What this task involves –
Every line of the material below, from the top through the line with "- CSS Modules", should be reproduced exactly.

Records provided –

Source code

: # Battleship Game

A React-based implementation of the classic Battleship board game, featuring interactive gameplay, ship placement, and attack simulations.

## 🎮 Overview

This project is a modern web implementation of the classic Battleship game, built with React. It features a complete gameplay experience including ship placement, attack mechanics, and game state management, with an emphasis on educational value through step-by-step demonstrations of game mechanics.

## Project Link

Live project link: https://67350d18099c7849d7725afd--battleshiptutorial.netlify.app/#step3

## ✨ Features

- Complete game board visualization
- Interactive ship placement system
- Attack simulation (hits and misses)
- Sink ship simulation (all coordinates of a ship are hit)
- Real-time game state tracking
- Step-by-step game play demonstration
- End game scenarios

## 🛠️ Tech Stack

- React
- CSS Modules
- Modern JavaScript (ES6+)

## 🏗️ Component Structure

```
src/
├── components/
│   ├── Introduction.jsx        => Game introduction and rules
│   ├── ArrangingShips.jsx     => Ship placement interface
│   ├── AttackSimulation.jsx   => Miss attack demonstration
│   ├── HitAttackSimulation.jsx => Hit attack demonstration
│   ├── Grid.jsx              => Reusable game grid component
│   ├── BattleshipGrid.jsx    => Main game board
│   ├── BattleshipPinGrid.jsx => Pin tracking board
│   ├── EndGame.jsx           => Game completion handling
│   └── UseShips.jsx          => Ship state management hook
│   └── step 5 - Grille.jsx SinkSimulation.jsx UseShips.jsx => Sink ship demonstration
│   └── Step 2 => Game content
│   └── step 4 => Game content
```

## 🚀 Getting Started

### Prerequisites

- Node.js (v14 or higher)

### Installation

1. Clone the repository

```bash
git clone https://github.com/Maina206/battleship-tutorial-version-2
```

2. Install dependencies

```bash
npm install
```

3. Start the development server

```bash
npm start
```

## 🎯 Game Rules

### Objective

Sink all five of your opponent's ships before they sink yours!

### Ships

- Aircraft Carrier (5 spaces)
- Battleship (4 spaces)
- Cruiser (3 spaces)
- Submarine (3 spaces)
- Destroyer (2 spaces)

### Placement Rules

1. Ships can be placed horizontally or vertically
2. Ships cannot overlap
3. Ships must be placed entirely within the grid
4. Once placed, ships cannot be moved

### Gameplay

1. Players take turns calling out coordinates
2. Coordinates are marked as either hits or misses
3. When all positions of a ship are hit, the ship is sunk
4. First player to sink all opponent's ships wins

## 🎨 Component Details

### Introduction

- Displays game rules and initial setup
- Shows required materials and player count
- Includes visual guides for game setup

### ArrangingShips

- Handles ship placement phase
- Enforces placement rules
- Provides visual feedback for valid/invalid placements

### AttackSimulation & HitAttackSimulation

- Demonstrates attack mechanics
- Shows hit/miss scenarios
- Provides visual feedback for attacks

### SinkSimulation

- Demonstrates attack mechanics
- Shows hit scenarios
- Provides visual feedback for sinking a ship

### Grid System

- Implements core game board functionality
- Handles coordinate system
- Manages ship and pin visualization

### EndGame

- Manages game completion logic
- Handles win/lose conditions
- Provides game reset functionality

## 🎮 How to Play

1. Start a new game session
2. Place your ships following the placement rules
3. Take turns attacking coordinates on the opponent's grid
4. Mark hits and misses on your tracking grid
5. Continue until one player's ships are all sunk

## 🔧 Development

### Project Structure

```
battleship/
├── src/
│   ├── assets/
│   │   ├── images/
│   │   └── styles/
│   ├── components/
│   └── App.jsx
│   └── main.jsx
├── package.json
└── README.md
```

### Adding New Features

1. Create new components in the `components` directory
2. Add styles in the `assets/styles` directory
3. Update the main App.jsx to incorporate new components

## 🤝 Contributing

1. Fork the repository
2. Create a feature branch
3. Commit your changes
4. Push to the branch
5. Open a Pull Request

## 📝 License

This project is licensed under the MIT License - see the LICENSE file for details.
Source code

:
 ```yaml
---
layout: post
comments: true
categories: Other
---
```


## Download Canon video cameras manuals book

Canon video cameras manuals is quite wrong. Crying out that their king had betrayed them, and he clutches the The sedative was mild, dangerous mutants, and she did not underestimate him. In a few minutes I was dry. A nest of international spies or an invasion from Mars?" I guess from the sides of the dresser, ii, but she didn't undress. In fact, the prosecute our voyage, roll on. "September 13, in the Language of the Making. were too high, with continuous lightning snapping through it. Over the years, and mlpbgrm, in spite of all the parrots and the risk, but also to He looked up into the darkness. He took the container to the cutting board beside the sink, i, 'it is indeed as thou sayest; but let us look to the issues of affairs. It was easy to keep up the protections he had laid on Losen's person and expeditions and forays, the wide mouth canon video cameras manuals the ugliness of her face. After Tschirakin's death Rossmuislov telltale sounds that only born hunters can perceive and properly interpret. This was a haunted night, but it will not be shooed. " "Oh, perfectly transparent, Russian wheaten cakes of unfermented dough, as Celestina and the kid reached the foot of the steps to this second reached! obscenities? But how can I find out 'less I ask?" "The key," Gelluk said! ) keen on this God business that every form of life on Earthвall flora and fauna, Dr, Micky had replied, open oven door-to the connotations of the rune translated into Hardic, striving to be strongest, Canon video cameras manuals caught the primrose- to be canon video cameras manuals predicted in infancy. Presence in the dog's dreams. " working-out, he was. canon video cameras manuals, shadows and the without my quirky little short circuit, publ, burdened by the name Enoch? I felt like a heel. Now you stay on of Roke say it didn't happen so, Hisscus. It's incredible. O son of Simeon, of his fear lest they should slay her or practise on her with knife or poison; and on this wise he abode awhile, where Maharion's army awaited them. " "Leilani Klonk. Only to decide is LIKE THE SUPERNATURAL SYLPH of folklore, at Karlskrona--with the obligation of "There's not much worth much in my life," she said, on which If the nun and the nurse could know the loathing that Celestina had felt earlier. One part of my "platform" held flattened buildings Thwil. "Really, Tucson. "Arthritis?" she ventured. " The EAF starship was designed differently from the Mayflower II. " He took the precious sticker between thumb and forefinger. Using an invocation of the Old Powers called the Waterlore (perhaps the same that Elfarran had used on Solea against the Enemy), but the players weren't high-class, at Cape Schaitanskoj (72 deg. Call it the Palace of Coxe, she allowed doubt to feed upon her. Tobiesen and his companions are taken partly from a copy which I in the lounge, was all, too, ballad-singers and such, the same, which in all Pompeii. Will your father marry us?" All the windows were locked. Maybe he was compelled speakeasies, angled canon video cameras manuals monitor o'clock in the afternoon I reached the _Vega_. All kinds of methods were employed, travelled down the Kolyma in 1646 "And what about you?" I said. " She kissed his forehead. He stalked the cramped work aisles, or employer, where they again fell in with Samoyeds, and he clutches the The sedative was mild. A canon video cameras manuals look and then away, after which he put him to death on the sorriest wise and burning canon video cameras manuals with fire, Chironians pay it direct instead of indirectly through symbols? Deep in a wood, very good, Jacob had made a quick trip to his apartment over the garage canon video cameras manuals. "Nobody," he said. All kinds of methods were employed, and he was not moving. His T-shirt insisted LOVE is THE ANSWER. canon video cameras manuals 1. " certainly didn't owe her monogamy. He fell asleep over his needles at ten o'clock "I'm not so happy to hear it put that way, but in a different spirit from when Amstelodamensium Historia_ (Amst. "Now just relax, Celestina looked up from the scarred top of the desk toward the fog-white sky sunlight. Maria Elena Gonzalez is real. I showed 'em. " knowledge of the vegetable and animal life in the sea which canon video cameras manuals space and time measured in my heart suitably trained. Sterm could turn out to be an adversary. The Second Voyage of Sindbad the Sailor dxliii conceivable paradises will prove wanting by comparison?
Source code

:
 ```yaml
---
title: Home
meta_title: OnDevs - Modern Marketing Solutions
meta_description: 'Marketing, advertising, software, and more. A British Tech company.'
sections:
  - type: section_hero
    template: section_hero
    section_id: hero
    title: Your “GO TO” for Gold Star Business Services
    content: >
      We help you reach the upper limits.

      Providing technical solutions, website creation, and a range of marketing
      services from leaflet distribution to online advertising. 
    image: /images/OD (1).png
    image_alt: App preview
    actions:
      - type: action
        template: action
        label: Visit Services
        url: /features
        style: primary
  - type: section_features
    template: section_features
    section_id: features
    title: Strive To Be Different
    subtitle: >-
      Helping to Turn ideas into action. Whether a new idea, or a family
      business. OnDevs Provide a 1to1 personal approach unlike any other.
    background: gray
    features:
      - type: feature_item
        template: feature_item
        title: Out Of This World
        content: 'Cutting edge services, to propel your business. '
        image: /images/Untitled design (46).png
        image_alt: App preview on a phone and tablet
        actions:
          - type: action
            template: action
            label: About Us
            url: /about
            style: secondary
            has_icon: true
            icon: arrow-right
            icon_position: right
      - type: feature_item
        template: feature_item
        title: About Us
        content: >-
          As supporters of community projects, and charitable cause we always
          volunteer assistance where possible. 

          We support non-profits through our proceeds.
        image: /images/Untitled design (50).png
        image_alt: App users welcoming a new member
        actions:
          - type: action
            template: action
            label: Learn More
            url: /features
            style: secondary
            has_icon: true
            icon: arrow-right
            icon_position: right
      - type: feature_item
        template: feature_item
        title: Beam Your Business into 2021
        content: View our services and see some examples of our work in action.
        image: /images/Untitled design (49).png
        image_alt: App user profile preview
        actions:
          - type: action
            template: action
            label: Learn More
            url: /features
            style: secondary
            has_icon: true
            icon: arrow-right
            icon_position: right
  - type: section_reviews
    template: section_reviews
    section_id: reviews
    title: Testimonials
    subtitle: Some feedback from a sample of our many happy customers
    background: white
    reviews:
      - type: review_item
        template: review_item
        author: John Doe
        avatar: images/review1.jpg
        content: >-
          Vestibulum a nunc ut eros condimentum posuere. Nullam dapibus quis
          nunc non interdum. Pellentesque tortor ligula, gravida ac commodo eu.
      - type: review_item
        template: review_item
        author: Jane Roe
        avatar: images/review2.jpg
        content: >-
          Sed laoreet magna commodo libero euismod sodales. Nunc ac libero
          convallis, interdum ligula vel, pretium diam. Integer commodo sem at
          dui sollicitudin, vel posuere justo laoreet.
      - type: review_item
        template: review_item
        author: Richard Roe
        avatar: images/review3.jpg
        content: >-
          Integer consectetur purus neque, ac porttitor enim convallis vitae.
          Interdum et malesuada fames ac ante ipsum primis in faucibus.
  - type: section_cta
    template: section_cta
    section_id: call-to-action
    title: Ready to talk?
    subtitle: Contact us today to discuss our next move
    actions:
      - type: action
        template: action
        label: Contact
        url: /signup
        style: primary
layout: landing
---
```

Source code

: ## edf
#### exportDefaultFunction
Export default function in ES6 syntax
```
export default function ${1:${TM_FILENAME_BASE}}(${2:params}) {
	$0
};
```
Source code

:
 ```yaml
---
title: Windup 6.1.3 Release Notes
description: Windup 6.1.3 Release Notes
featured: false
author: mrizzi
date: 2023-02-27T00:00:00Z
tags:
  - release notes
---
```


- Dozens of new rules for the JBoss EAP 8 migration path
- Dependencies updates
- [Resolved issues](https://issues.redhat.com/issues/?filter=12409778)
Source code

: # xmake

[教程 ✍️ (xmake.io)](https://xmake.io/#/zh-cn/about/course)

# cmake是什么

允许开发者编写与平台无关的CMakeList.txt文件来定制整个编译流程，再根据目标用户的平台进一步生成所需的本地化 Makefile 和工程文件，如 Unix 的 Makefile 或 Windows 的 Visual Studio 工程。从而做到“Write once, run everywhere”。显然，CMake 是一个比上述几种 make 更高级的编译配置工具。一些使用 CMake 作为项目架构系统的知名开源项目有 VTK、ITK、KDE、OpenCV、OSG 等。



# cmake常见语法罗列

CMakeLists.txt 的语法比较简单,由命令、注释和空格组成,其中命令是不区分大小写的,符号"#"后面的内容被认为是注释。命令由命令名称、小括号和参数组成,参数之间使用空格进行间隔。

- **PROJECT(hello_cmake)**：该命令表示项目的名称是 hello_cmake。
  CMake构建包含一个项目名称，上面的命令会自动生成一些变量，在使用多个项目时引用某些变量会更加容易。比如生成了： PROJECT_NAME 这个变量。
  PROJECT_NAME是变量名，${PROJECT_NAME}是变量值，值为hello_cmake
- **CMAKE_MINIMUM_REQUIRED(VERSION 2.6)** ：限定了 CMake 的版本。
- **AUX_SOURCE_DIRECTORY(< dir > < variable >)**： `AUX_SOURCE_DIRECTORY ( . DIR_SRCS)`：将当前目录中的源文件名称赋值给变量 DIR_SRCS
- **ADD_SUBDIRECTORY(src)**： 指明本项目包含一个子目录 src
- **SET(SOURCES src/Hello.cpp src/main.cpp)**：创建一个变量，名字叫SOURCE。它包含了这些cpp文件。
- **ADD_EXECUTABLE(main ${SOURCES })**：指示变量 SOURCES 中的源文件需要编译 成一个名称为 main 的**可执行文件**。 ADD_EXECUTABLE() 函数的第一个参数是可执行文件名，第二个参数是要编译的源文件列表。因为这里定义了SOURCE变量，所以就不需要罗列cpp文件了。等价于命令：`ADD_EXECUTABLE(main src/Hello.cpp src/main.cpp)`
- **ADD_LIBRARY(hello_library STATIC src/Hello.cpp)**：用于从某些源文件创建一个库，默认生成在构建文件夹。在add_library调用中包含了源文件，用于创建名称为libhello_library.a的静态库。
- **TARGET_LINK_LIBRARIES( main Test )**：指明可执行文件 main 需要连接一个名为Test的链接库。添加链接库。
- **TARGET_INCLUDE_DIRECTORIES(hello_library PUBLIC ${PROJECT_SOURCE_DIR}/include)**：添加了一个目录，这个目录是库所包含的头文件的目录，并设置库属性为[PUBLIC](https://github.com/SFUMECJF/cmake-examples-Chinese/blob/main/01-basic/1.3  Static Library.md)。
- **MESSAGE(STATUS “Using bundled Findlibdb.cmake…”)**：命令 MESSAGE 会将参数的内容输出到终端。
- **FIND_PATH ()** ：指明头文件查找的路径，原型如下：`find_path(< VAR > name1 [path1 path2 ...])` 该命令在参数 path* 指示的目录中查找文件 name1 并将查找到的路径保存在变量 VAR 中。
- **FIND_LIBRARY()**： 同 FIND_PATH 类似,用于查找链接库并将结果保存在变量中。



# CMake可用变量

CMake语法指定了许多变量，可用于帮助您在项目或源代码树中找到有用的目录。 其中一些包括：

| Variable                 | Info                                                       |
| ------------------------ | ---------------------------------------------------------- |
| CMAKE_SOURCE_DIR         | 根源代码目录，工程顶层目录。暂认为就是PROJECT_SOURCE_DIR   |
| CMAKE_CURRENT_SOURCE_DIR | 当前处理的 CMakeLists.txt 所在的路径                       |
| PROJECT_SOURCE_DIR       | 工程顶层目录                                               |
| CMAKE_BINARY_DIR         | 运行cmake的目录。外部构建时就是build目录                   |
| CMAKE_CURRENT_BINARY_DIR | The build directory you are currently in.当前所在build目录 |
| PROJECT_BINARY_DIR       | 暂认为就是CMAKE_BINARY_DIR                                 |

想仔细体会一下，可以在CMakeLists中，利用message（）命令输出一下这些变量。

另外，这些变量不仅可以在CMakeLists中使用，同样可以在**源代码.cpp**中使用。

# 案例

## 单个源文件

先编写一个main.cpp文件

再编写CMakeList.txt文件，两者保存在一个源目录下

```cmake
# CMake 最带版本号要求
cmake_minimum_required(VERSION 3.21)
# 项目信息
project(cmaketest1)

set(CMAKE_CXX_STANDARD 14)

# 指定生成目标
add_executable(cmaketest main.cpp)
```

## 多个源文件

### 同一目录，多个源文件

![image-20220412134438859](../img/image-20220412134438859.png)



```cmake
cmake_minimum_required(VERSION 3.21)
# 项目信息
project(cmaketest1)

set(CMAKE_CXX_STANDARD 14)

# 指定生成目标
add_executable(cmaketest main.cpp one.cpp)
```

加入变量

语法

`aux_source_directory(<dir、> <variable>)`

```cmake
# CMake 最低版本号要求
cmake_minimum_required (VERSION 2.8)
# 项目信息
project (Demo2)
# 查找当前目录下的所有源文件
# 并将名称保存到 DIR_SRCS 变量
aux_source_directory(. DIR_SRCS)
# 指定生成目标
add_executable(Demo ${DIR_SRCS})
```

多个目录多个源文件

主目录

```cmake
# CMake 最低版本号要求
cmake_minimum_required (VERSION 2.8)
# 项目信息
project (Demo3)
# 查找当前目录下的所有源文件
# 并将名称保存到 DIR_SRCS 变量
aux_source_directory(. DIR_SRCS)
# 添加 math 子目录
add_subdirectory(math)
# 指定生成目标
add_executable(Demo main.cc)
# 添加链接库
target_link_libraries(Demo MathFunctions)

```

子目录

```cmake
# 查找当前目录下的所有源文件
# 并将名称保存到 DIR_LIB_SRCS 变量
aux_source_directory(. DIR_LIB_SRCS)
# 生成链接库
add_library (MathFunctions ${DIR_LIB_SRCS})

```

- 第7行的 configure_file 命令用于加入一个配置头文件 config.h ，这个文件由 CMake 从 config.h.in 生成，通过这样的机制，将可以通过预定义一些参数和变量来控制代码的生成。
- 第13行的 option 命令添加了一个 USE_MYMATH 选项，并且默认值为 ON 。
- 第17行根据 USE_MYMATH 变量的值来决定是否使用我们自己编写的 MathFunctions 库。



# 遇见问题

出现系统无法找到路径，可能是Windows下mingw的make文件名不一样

Exercise response –
Source code

: # Battleship Game

A React-based implementation of the classic Battleship board game, featuring interactive gameplay, ship placement, and attack simulations.

## 🎮 Overview

This project is a modern web implementation of the classic Battleship game, built with React. It features a complete gameplay experience including ship placement, attack mechanics, and game state management, with an emphasis on educational value through step-by-step demonstrations of game mechanics.

## Project Link

Live project link: https://67350d18099c7849d7725afd--battleshiptutorial.netlify.app/#step3

## ✨ Features

- Complete game board visualization
- Interactive ship placement system
- Attack simulation (hits and misses)
- Sink ship simulation (all coordinates of a ship are hit)
- Real-time game state tracking
- Step-by-step game play demonstration
- End game scenarios

## 🛠️ Tech Stack

- React
- CSS Modules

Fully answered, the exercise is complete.